:: DATA IN THIS EXERCISE
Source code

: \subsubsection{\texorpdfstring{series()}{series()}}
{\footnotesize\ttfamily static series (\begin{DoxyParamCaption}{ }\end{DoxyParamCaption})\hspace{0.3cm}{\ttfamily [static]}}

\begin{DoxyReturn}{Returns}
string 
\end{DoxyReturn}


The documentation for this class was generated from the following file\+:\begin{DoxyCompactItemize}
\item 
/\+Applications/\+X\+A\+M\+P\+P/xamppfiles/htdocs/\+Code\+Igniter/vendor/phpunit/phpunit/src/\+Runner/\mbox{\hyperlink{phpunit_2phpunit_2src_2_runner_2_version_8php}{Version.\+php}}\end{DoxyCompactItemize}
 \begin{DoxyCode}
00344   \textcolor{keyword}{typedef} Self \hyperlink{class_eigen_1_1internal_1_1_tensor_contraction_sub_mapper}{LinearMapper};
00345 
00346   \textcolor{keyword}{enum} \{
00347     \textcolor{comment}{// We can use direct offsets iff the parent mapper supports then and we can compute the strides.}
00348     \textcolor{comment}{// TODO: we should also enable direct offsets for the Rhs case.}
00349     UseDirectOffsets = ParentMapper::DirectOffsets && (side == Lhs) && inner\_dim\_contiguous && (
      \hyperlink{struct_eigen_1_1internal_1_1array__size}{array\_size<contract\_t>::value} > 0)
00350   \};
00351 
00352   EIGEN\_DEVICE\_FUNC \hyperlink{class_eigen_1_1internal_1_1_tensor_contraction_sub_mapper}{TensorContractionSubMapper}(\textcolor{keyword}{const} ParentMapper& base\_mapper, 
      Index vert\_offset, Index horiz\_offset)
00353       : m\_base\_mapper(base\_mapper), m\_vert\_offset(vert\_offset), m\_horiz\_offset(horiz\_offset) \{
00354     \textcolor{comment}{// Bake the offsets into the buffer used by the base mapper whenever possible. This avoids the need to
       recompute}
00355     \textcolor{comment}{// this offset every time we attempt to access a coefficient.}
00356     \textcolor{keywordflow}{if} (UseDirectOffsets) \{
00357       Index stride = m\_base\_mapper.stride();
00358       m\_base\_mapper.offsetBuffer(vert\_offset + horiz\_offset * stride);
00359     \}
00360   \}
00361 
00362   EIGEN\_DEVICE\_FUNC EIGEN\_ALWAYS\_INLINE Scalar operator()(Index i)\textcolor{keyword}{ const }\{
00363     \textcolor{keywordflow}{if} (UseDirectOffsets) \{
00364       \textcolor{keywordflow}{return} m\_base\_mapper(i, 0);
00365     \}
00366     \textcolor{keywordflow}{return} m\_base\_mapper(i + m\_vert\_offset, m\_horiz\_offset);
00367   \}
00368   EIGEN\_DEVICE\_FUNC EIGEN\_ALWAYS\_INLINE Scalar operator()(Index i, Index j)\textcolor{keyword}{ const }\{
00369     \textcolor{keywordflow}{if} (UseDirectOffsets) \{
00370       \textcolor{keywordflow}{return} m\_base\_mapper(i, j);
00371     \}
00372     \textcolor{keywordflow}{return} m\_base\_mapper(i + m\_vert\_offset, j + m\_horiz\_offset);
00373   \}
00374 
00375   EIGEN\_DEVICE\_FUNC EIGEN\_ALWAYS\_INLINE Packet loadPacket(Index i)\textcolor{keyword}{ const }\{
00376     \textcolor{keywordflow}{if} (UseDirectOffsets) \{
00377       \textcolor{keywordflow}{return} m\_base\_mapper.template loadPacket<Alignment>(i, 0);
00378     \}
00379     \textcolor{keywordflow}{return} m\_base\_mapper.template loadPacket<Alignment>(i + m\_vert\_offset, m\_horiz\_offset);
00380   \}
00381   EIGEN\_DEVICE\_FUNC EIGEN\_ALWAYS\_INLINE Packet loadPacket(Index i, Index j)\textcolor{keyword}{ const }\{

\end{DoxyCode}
::::
> _PROBLEM TO SOLVE_
Whatever appears in the records must be returned exactly.

> _TASK ANSWER_
Source code

: \subsubsection{\texorpdfstring{series()}{series()}}
{\footnotesize\ttfamily static series (\begin{DoxyParamCaption}{ }\end{DoxyParamCaption})\hspace{0.3cm}{\ttfamily [static]}}

\begin{DoxyReturn}{Returns}
string 
\end{DoxyReturn}


The documentation for this class was generated from the following file\+:\begin{DoxyCompactItemize}
\item 
/\+Applications/\+X\+A\+M\+P\+P/xamppfiles/htdocs/\+Code\+Igniter/vendor/phpunit/phpunit/src/\+Runner/\mbox{\hyperlink{phpunit_2phpunit_2src_2_runner_2_version_8php}{Version.\+php}}\end{DoxyCompactItemize}
 \begin{DoxyCode}
00344   \textcolor{keyword}{typedef} Self \hyperlink{class_eigen_1_1internal_1_1_tensor_contraction_sub_mapper}{LinearMapper};
00345 
00346   \textcolor{keyword}{enum} \{
00347     \textcolor{comment}{// We can use direct offsets iff the parent mapper supports then and we can compute the strides.}
00348     \textcolor{comment}{// TODO: we should also enable direct offsets for the Rhs case.}
00349     UseDirectOffsets = ParentMapper::DirectOffsets && (side == Lhs) && inner\_dim\_contiguous && (
      \hyperlink{struct_eigen_1_1internal_1_1array__size}{array\_size<contract\_t>::value} > 0)
00350   \};
00351 
00352   EIGEN\_DEVICE\_FUNC \hyperlink{class_eigen_1_1internal_1_1_tensor_contraction_sub_mapper}{TensorContractionSubMapper}(\textcolor{keyword}{const} ParentMapper& base\_mapper, 
      Index vert\_offset, Index horiz\_offset)
00353       : m\_base\_mapper(base\_mapper), m\_vert\_offset(vert\_offset), m\_horiz\_offset(horiz\_offset) \{
00354     \textcolor{comment}{// Bake the offsets into the buffer used by the base mapper whenever possible. This avoids the need to
       recompute}
00355     \textcolor{comment}{// this offset every time we attempt to access a coefficient.}
00356     \textcolor{keywordflow}{if} (UseDirectOffsets) \{
00357       Index stride = m\_base\_mapper.stride();
00358       m\_base\_mapper.offsetBuffer(vert\_offset + horiz\_offset * stride);
00359     \}
00360   \}
00361 
00362   EIGEN\_DEVICE\_FUNC EIGEN\_ALWAYS\_INLINE Scalar operator()(Index i)\textcolor{keyword}{ const }\{
00363     \textcolor{keywordflow}{if} (UseDirectOffsets) \{
00364       \textcolor{keywordflow}{return} m\_base\_mapper(i, 0);
00365     \}
00366     \textcolor{keywordflow}{return} m\_base\_mapper(i + m\_vert\_offset, m\_horiz\_offset);
00367   \}
00368   EIGEN\_DEVICE\_FUNC EIGEN\_ALWAYS\_INLINE Scalar operator()(Index i, Index j)\textcolor{keyword}{ const }\{
00369     \textcolor{keywordflow}{if} (UseDirectOffsets) \{
00370       \textcolor{keywordflow}{return} m\_base\_mapper(i, j);
00371     \}
00372     \textcolor{keywordflow}{return} m\_base\_mapper(i + m\_vert\_offset, j + m\_horiz\_offset);
00373   \}
00374 
00375   EIGEN\_DEVICE\_FUNC EIGEN\_ALWAYS\_INLINE Packet loadPacket(Index i)\textcolor{keyword}{ const }\{
00376     \textcolor{keywordflow}{if} (UseDirectOffsets) \{
00377       \textcolor{keywordflow}{return} m\_base\_mapper.template loadPacket<Alignment>(i, 0);
00378     \}
00379     \textcolor{keywordflow}{return} m\_base\_mapper.template loadPacket<Alignment>(i + m\_vert\_offset, m\_horiz\_offset);
00380   \}
00381   EIGEN\_DEVICE\_FUNC EIGEN\_ALWAYS\_INLINE Packet loadPacket(Index i, Index j)\textcolor{keyword}{ const }\{

\end{DoxyCode}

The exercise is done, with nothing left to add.